Quando il calcio era Totti

Una celebrazione, purtroppo chiusa sull’amaro, con la polemica, lunga, incattivita, contro l’allenatore Spalletti che non voleva più il quarantenne Totti, benché tonico (o non aveva preso impegno con la società di convincerlo a smettere, per risparmiare sull’ingaggio?).  E manca del tutto il Totti delle barzellette, di persona che le ha accettate con grandissima presenza di spirito - e ne ha anche tratto ampio beneficio, generoso, per opere di bene. Resta il piacere di un Totti bel ragazzo biondino, che smarca e segna con tre\quattro geometrie calcolate, non casuali. Della grande famiglia Totti, fino ai suoi bambini, con Ilaryi.
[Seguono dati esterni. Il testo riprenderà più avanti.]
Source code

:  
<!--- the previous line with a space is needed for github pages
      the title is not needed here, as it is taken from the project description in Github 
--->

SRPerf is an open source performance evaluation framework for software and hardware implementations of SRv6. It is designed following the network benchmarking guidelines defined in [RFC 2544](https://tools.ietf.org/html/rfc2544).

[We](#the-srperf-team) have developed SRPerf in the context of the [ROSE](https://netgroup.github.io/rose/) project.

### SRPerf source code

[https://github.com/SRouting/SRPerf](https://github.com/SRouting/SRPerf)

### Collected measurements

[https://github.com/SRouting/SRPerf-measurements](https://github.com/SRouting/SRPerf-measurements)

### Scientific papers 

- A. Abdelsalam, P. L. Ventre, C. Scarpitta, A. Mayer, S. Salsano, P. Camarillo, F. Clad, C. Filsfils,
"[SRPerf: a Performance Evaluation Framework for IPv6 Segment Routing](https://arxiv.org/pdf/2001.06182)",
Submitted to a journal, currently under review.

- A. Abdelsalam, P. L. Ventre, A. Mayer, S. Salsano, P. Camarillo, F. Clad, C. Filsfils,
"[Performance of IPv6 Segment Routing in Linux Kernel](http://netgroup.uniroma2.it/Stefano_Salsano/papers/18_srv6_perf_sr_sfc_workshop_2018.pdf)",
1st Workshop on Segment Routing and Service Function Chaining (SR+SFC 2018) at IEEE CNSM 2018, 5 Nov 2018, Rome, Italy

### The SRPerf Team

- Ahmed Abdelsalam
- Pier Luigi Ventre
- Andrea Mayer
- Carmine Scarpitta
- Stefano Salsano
Degli amici di sempre, tutti puliti - già il tatuaggio è sospetto. Dei tanti allenatori che hanno dato a Totti e alla Roma, Mazzone, Zeman, Capello, compreso il primo Spalletti (manca Boskov) - mentre dell’enigmatico argentino mister Bianchi (bianci), che voleva Littmanen e non Totti, si dice giusto il giusto. E un calcio inventivo, frizzante, non lo smosciante possesso palla di questi anni – prendere palla di fronte al portiere avversario, portarla rinculando fino al proprio portiere, che poi nel migliore dei casi rinvia con un calcione, fuori campo, o su una testa avversaria. Con la fedeltà alla squadra, che era – ed è, sarebbe – il cemento del tifo, dell’orgoglio di bandiera, di un po’ di passione.
Già un com’eravamo del calcio, già un Totti è così remoto?